Op perron 15 raakte ik in gesprek met een vrouw. Samen bleken wij plezier te beleven aan de verwarring van de reizigers die geen wijs werden uit de kluwen omroepberichten en onze gedeelde glimlach was een mooie aanleiding voor het uitwisselen van wat woorden. Ja, ze had wat afgelachen in haar leven, vertelde ze. Niet dat het allemaal een pretje was, maar tjongejongejonge, wat had ze gelachen.
Naast elkaar in de trein nam zij nog altijd het voortouw in de conversatie. Ze was op weg naar haar zuster in ‘s-Hertogenbosch. Eens per week bezocht ze die en het viel haar zwaar om te zien hoe die vrouw achteruit ging, want ondanks de ziekte van Parkinson leefde ze nog alleen en dat was natuurlijk een flinke beproeving. Ze legde haar hand op mijn arm: vroeger hadden ze een hoop lol gehad met z’n tweeën, vertrouwde ze me toe; gelachen dat ze hadden! Neem nou bijvoorbeeld die keer dat zij water moesten halen bij de put, en dat een van de Joodse onderduikers daar een paling in had gegooid. Nou, zoiets vergeet je dus echt nooit meer.

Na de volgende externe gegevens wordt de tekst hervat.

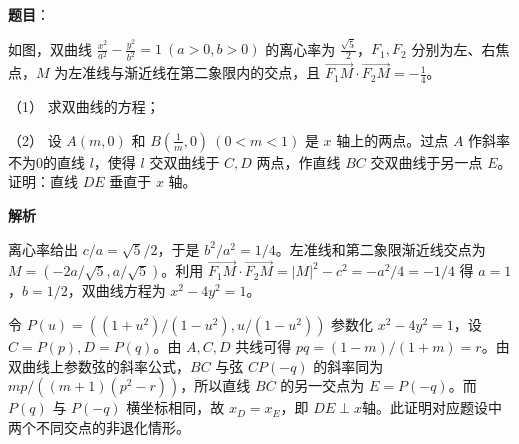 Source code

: \begin{answer}

\textbf{题目}：

如图，双曲线 $\frac{x^2}{a^2}-\frac{y^2}{b^2}=1\ (a>0,b>0)$ 的离心率为 $\frac{\sqrt5}2$，$F_1,F_2$ 分别为左、右焦点，$M$ 为左准线与渐近线在第二象限内的交点，且 $\overrightarrow{F_1M}\cdot\overrightarrow{F_2M}=-\frac14$。

（1） 求双曲线的方程；

（2） 设 $A(m,0)$ 和 $B(\frac1m,0)\ (0<m<1)$ 是 $x$ 轴上的两点。过点 $A$ 作斜率不为0的直线 $l$，使得 $l$ 交双曲线于 $C,D$ 两点，作直线 $BC$ 交双曲线于另一点 $E$。证明：直线 $DE$ 垂直于 $x$ 轴。
\nopagebreak[4]
\begin{center}\end{center}
\nopagebreak[4]
\textbf{解析}


离心率给出 $c/a=\sqrt5/2$，于是 $b^2/a^2=1/4$。左准线和第二象限渐近线交点为 $M=(-2a/\sqrt5,a/\sqrt5)$。利用 $\overrightarrow{F_1M}\cdot\overrightarrow{F_2M}=|M|^2-c^2=-a^2/4=-1/4$ 得 $a=1$，$b=1/2$，双曲线方程为 $x^2-4y^2=1$。


令 $P(u)=((1+u^2)/(1-u^2),u/(1-u^2))$ 参数化 $x^2-4y^2=1$，设 $C=P(p),D=P(q)$。由 $A,C,D$ 共线可得 $pq=(1-m)/(1+m)=r$。由双曲线上参数弦的斜率公式，$BC$ 与弦 $CP(-q)$ 的斜率同为 $mp/((m+1)(p^2-r))$，所以直线 $BC$ 的另一交点为 $E=P(-q)$。而 $P(q)$ 与 $P(-q)$ 横坐标相同，故 $x_D=x_E$，即 $DE\perp x$轴。此证明对应题设中两个不同交点的非退化情形。



\end{answer}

Tegenwoordig woonde ze in een aanleunwoning bij een tehuis in Hilversum. Dat was wel even wennen, twee kamers in plaats van al die ruimte die ze ooit gewend was. Bij haar ouders hadden ze een hal en die was wel twintig meter diep. Daar gingen ze dan hockeyen, dat mocht gewoon van vader. Ze zag zichzelf nog rennen, met tranen in haar ogen van plezier.
Ze was al een flinke tijd alleen, vertelde ze. Haar man was op jonge leeftijd overleden, toen hij negenenvijftig was. Zijzelf was nu vijfentachtig. Nooit behoefte gehad aan een nieuwe partner? Nooit. Dat ze geen kinderen hadden gekregen, maakte het soms wat eenzaam, maar in al die jaren was ze wel gewend geraakt aan stilte. Nee, zo heel vaak kwam het nu ook weer niet van praten.